Search the entries below for the word "broadcast", then copy each line in which it is found.

Stored items from a collection
=== Section Start ===
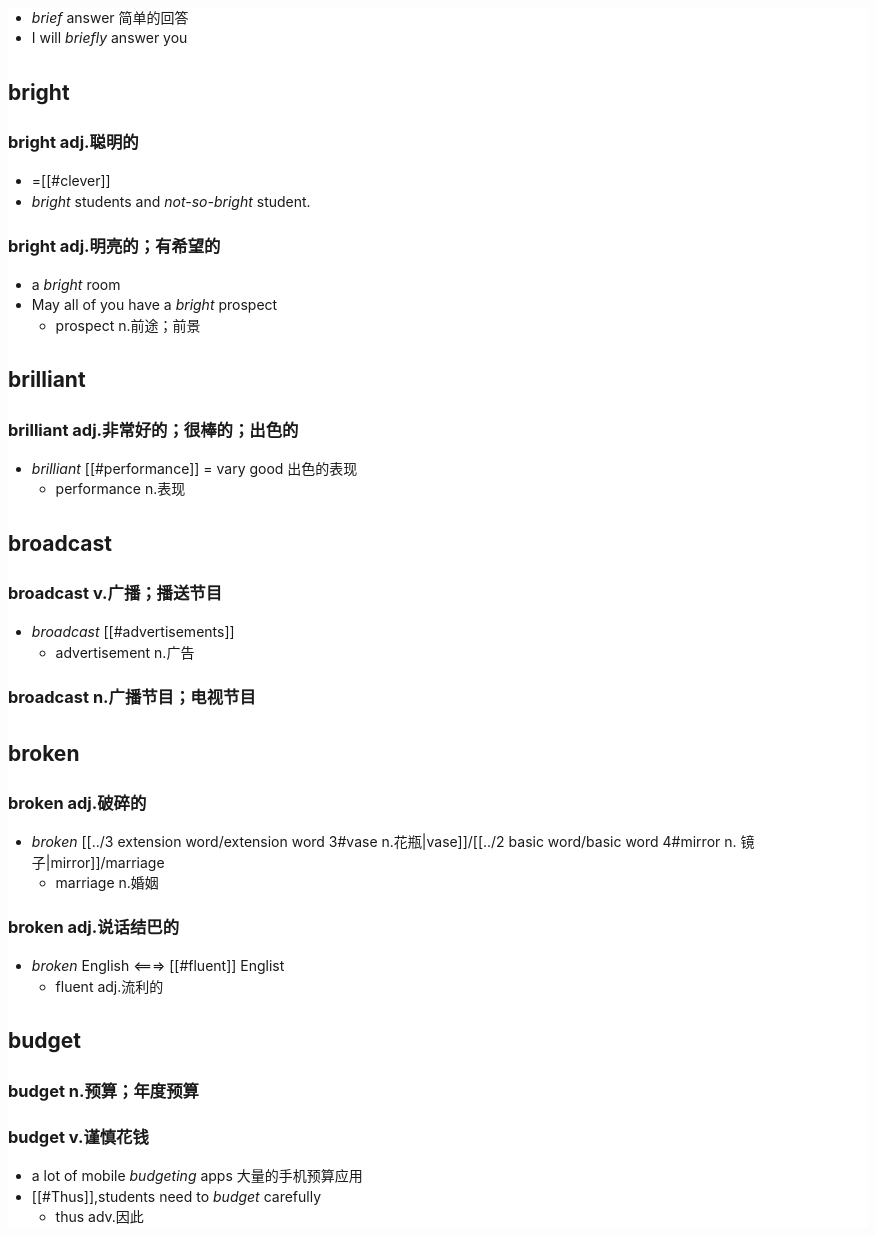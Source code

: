 - *brief* answer 简单的回答
- I will *briefly* answer you

## bright

### bright adj.聪明的

- =[[#clever]]
- *bright* students and *not-so-bright* student.

### bright adj.明亮的；有希望的

- a *bright* room
- May all of you have a *bright* prospect
  - prospect n.前途；前景

## brilliant

### brilliant adj.非常好的；很棒的；出色的

- *brilliant* [[#performance]] = vary good 出色的表现
  - performance n.表现

## broadcast

### broadcast v.广播；播送节目

- *broadcast* [[#advertisements]]
  - advertisement n.广告

### broadcast n.广播节目；电视节目

## broken

### broken adj.破碎的

- *broken* [[../3 extension word/extension word 3#vase n.花瓶|vase]]/[[../2 basic word/basic word 4#mirror n. 镜子|mirror]]/marriage
  - marriage n.婚姻

### broken adj.说话结巴的

- *broken* English <===> [[#fluent]] Englist
  - fluent adj.流利的

## budget

### budget n.预算；年度预算

### budget v.谨慎花钱

- a lot of mobile *budgeting* apps 大量的手机预算应用
- [[#Thus]],students need to *budget* carefully
  - thus adv.因此
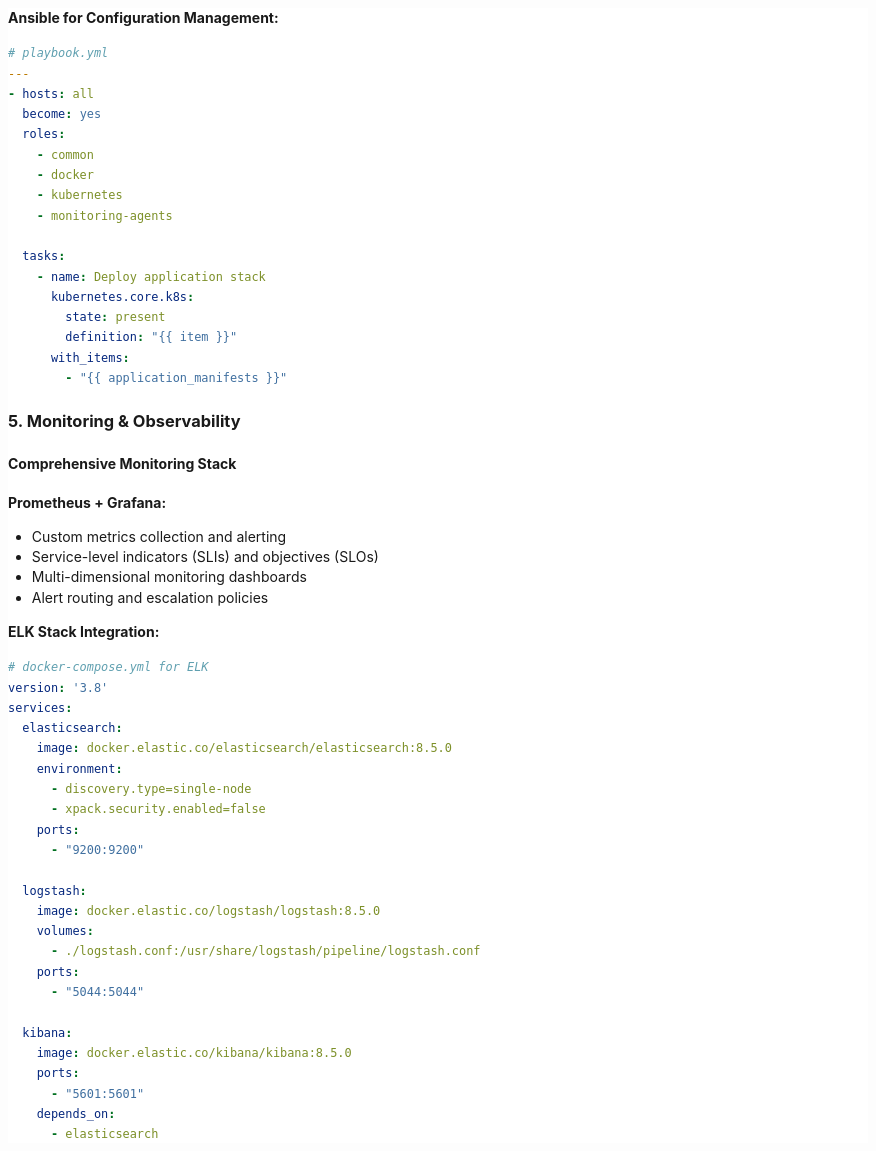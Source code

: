 **Ansible for Configuration Management:**
```yaml
# playbook.yml
---
- hosts: all
  become: yes
  roles:
    - common
    - docker
    - kubernetes
    - monitoring-agents
    
  tasks:
    - name: Deploy application stack
      kubernetes.core.k8s:
        state: present
        definition: "{{ item }}"
      with_items:
        - "{{ application_manifests }}"
```

### 5. Monitoring & Observability

#### Comprehensive Monitoring Stack

**Prometheus + Grafana:**
- Custom metrics collection and alerting
- Service-level indicators (SLIs) and objectives (SLOs)
- Multi-dimensional monitoring dashboards
- Alert routing and escalation policies

**ELK Stack Integration:**
```yaml
# docker-compose.yml for ELK
version: '3.8'
services:
  elasticsearch:
    image: docker.elastic.co/elasticsearch/elasticsearch:8.5.0
    environment:
      - discovery.type=single-node
      - xpack.security.enabled=false
    ports:
      - "9200:9200"
  
  logstash:
    image: docker.elastic.co/logstash/logstash:8.5.0
    volumes:
      - ./logstash.conf:/usr/share/logstash/pipeline/logstash.conf
    ports:
      - "5044:5044"
  
  kibana:
    image: docker.elastic.co/kibana/kibana:8.5.0
    ports:
      - "5601:5601"
    depends_on:
      - elasticsearch
```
=== Section End ===
*OUTPUT OF THE TASK:*
## broadcast
### broadcast v.广播；播送节目
- *broadcast* [[#advertisements]]
### broadcast n.广播节目；电视节目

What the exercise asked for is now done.